Built from rough-cut, closely packed igneus rock, the disintegrating dry stone wall looks like a pile of crude cannonballs glistening darkly in the rain. It has lost a lot of height, but its half-life is long; perhaps a hundred years old or more, it still looks robust enough to outlive me.
For an area of about 10 square miles in the heart of the Lake District, these unattended, mostly abandoned walls are virtually the only human structures. We opt to camp on a snug bank between one of these and the river Esk, stern solidity on one side and the boundless energy of a wild river on the other. Usually I fall asleep to the susurration of traffic beyond the window; this time it is the symphonic, hypnotic sound of cold water cascading over rocks. Strange how we have reframed simple things as rare luxuries.

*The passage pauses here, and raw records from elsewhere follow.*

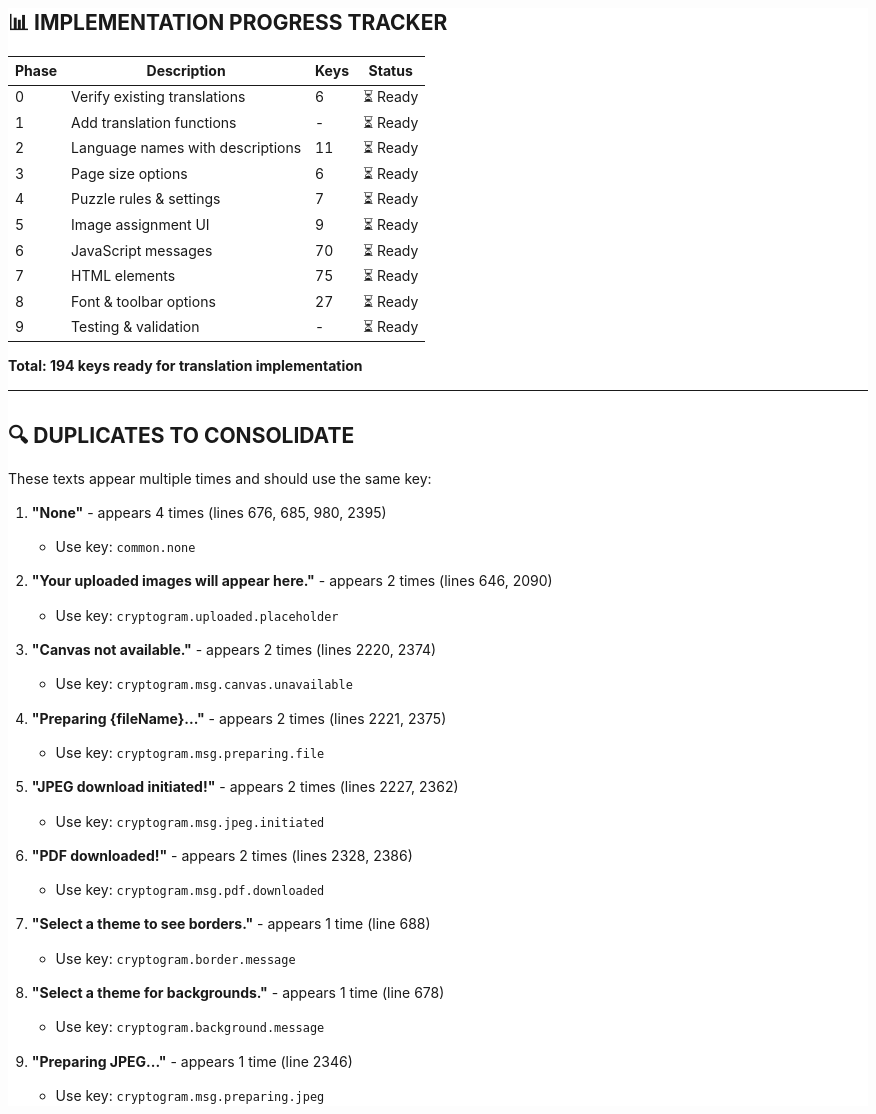 
## 📊 IMPLEMENTATION PROGRESS TRACKER

| Phase | Description | Keys | Status |
|-------|------------|------|--------|
| 0 | Verify existing translations | 6 | ⏳ Ready |
| 1 | Add translation functions | - | ⏳ Ready |
| 2 | Language names with descriptions | 11 | ⏳ Ready |
| 3 | Page size options | 6 | ⏳ Ready |
| 4 | Puzzle rules & settings | 7 | ⏳ Ready |
| 5 | Image assignment UI | 9 | ⏳ Ready |
| 6 | JavaScript messages | 70 | ⏳ Ready |
| 7 | HTML elements | 75 | ⏳ Ready |
| 8 | Font & toolbar options | 27 | ⏳ Ready |
| 9 | Testing & validation | - | ⏳ Ready |

**Total: 194 keys ready for translation implementation**

---

## 🔍 DUPLICATES TO CONSOLIDATE

These texts appear multiple times and should use the same key:

1. **"None"** - appears 4 times (lines 676, 685, 980, 2395)
   - Use key: `common.none`

2. **"Your uploaded images will appear here."** - appears 2 times (lines 646, 2090)
   - Use key: `cryptogram.uploaded.placeholder`

3. **"Canvas not available."** - appears 2 times (lines 2220, 2374)
   - Use key: `cryptogram.msg.canvas.unavailable`

4. **"Preparing {fileName}..."** - appears 2 times (lines 2221, 2375)
   - Use key: `cryptogram.msg.preparing.file`

5. **"JPEG download initiated!"** - appears 2 times (lines 2227, 2362)
   - Use key: `cryptogram.msg.jpeg.initiated`

6. **"PDF downloaded!"** - appears 2 times (lines 2328, 2386)
   - Use key: `cryptogram.msg.pdf.downloaded`

7. **"Select a theme to see borders."** - appears 1 time (line 688)
   - Use key: `cryptogram.border.message`

8. **"Select a theme for backgrounds."** - appears 1 time (line 678)
   - Use key: `cryptogram.background.message`

9. **"Preparing JPEG..."** - appears 1 time (line 2346)
   - Use key: `cryptogram.msg.preparing.jpeg`

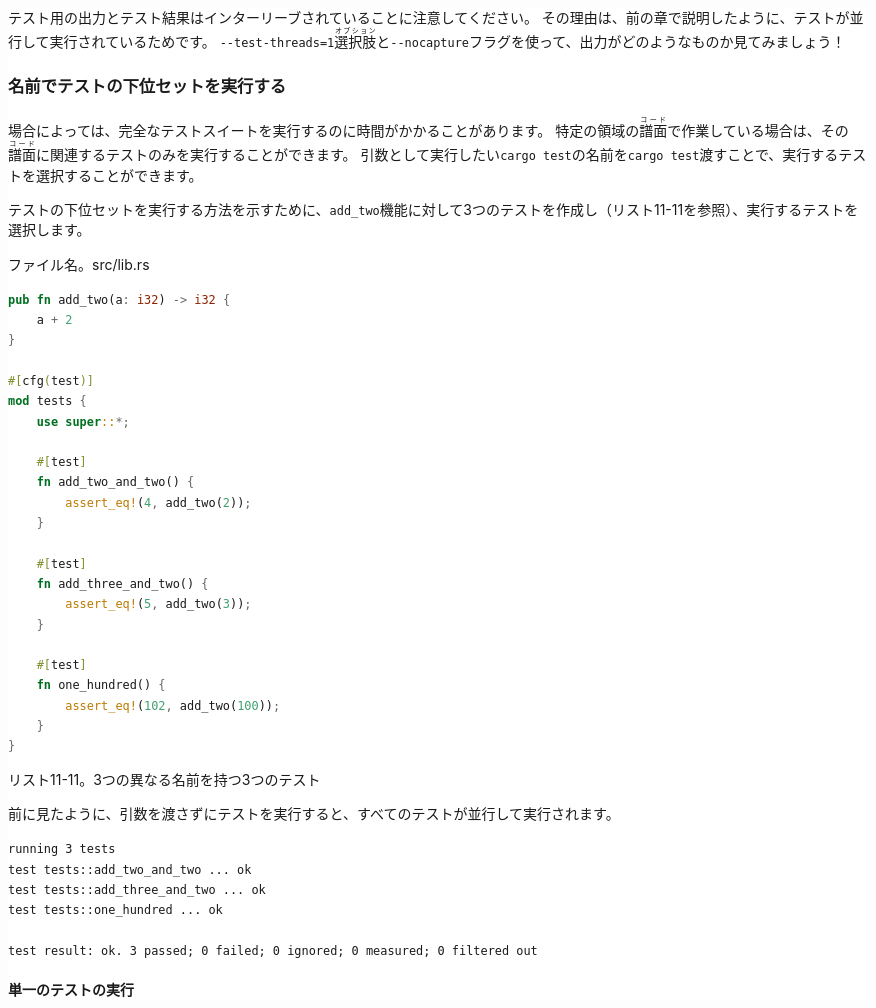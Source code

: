 テスト用の出力とテスト結果はインターリーブされていることに注意してください。
その理由は、前の章で説明したように、テストが並行して実行されているためです。
`--test-threads=1`<ruby>選択肢<rt>オプション</rt></ruby>と`--nocapture`フラグを使って、出力がどのようなものか見てみましょう！　

### 名前でテストの下位セットを実行する

場合によっては、完全なテストスイートを実行するのに時間がかかることがあります。
特定の領域の<ruby>譜面<rt>コード</rt></ruby>で作業している場合は、その<ruby>譜面<rt>コード</rt></ruby>に関連するテストのみを実行することができます。
引数として実行したい`cargo test`の名前を`cargo test`渡すことで、実行するテストを選択することができます。

テストの下位セットを実行する方法を示すために、`add_two`機能に対して3つのテストを作成し（リスト11-11を参照）、実行するテストを選択します。

<span class="filename">ファイル名。src/lib.rs</span>

```rust
pub fn add_two(a: i32) -> i32 {
    a + 2
}

#[cfg(test)]
mod tests {
    use super::*;

    #[test]
    fn add_two_and_two() {
        assert_eq!(4, add_two(2));
    }

    #[test]
    fn add_three_and_two() {
        assert_eq!(5, add_two(3));
    }

    #[test]
    fn one_hundred() {
        assert_eq!(102, add_two(100));
    }
}
```

<span class="caption">リスト11-11。3つの異なる名前を持つ3つのテスト</span>

前に見たように、引数を渡さずにテストを実行すると、すべてのテストが並行して実行されます。

```text
running 3 tests
test tests::add_two_and_two ... ok
test tests::add_three_and_two ... ok
test tests::one_hundred ... ok

test result: ok. 3 passed; 0 failed; 0 ignored; 0 measured; 0 filtered out
```

#### 単一のテストの実行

Upper Eskdale is England’s answer to a Himalayan sanctuary, a stark citadel of rock and earth that collects the holy waters of the Scafells, Esk Pike, Bowfell and Crinkle Crags. Yet by some wonderful sleight of hand, it remains a remote redoubt, hidden in plain sight, the antithesis of the chocolate-box bustle between Bowness and Grasmere.
As this is the Lake District, the absence of humanity is not exchanged for an abundance of vegetation and wildlife – the sheep see to that. There are pipits and ravens, tiny glimmers of tormentil, dwarf juniper clinging to the crags, but in part thanks to the arguments of rewilders I have become increasingly conscious of the potential for more.
Even so, spending time in these hills is rarely less than revelatory. I wake to the sound of a tent spasming in a fit of rain-lashed wind. Unzipping the door reveals a low ceiling of incontinent cloud, and I feel briefly indignant at the absence of summer.
As if in reply, a pulse of sun breaks through from somewhere and begins travelling over the valley, a light-creature rippling over the screes and moraine, lighting up the vast face of Esk Buttress, before retreating to somewhere out of reach. My friend and I are the only human witnesses.